Dataset records:
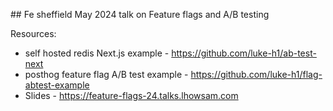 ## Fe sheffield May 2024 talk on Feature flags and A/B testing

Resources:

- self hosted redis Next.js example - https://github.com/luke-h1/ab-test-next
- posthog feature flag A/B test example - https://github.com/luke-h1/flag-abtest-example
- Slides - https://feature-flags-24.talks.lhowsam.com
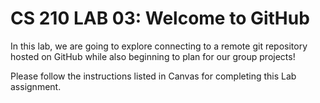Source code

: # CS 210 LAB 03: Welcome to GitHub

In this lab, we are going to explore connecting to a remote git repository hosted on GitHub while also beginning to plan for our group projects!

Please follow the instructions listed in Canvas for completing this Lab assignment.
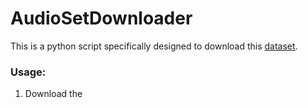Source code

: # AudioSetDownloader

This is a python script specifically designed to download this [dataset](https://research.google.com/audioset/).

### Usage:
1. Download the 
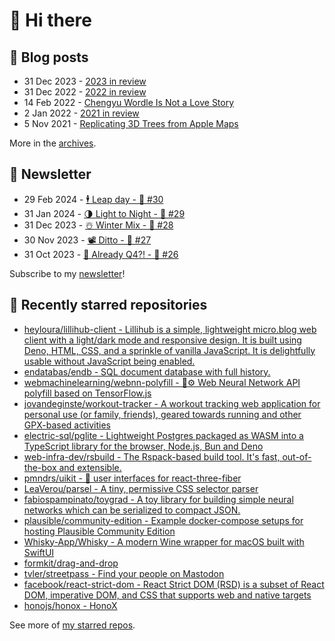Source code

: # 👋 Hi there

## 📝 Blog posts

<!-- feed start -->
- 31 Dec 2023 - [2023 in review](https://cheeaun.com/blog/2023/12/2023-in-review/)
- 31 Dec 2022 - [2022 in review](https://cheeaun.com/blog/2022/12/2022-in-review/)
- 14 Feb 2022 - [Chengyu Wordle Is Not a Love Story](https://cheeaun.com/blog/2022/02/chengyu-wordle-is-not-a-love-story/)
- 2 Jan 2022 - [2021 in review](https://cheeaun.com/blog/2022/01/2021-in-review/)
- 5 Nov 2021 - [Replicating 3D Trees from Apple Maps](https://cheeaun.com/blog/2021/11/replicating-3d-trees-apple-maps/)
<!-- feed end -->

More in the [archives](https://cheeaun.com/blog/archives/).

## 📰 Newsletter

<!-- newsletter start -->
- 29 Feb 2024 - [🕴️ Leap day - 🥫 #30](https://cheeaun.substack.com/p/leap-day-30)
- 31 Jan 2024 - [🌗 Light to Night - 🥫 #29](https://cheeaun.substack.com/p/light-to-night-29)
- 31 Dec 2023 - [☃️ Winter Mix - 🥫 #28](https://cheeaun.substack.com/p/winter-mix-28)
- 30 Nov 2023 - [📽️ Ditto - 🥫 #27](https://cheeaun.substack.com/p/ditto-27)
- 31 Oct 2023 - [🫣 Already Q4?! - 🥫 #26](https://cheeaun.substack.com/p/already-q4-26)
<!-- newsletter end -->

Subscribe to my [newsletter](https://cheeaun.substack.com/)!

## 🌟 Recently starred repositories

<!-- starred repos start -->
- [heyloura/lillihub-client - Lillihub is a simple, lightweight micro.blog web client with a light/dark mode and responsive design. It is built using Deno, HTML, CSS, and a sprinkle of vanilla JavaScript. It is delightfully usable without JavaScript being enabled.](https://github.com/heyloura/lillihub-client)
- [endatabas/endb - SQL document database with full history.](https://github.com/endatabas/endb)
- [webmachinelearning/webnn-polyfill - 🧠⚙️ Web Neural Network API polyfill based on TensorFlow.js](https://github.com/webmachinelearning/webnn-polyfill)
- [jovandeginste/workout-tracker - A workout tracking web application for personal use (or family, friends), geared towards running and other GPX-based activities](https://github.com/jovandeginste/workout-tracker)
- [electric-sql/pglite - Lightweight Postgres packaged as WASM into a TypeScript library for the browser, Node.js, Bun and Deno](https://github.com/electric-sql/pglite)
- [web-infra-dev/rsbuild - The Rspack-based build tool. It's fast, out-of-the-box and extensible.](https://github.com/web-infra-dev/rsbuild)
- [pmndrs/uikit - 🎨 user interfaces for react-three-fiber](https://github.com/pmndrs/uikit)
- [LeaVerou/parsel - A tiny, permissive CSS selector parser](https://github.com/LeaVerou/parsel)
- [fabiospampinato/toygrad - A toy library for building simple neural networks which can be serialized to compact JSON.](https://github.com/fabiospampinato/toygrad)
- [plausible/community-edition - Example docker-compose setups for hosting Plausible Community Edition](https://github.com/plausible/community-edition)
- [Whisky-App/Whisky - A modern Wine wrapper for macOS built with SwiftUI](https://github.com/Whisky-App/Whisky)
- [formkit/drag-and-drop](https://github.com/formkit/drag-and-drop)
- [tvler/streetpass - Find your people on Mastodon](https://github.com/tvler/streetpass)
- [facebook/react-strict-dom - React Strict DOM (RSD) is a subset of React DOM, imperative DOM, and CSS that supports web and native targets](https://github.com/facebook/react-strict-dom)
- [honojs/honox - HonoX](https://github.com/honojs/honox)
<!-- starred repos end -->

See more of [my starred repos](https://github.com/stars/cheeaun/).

--

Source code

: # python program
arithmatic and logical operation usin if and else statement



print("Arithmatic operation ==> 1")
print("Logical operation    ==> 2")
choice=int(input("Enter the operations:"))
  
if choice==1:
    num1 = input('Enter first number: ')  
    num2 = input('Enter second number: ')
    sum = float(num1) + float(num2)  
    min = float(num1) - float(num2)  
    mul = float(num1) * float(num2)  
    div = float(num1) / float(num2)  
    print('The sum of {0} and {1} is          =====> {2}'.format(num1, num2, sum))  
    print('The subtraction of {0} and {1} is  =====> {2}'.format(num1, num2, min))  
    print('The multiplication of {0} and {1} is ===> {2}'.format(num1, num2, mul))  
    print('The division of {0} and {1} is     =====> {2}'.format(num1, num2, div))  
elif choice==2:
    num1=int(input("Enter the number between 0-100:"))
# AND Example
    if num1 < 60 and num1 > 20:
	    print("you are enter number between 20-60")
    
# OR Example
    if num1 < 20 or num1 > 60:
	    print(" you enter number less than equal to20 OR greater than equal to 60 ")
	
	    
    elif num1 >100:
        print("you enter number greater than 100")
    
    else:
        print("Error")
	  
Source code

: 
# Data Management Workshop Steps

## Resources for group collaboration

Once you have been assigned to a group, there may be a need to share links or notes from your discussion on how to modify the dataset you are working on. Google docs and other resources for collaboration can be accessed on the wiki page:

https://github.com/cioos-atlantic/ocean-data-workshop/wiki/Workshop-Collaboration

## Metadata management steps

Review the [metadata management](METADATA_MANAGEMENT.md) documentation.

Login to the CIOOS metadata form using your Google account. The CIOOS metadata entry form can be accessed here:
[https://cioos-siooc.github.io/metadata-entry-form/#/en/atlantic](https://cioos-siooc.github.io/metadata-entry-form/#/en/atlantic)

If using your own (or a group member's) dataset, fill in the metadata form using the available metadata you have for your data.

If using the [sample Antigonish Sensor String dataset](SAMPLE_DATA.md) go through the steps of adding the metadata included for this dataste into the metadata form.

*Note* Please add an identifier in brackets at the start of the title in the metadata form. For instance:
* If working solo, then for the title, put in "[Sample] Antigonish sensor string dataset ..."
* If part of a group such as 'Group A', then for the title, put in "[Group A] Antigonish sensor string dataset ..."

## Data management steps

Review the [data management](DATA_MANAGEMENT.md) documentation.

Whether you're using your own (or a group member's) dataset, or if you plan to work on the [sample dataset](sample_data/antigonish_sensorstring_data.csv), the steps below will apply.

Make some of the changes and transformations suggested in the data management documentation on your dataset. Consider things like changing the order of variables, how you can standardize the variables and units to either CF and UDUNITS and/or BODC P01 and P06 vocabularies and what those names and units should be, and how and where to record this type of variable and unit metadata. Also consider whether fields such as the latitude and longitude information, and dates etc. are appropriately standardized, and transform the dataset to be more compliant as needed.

Your goal: Take exactly the lines from the one containing "# AND Example" through the one containing "working solo, then" in the data above, and output them with nothing added.

Response for this exercise:
# AND Example
    if num1 < 60 and num1 > 20:
	    print("you are enter number between 20-60")
    
# OR Example
    if num1 < 20 or num1 > 60:
	    print(" you enter number less than equal to20 OR greater than equal to 60 ")
	
	    
    elif num1 >100:
        print("you enter number greater than 100")
    
    else:
        print("Error")
	  
Source code

: 
# Data Management Workshop Steps

## Resources for group collaboration

Once you have been assigned to a group, there may be a need to share links or notes from your discussion on how to modify the dataset you are working on. Google docs and other resources for collaboration can be accessed on the wiki page:

https://github.com/cioos-atlantic/ocean-data-workshop/wiki/Workshop-Collaboration

## Metadata management steps

Review the [metadata management](METADATA_MANAGEMENT.md) documentation.

Login to the CIOOS metadata form using your Google account. The CIOOS metadata entry form can be accessed here:
[https://cioos-siooc.github.io/metadata-entry-form/#/en/atlantic](https://cioos-siooc.github.io/metadata-entry-form/#/en/atlantic)

If using your own (or a group member's) dataset, fill in the metadata form using the available metadata you have for your data.

If using the [sample Antigonish Sensor String dataset](SAMPLE_DATA.md) go through the steps of adding the metadata included for this dataste into the metadata form.

*Note* Please add an identifier in brackets at the start of the title in the metadata form. For instance:
* If working solo, then for the title, put in "[Sample] Antigonish sensor string dataset ..."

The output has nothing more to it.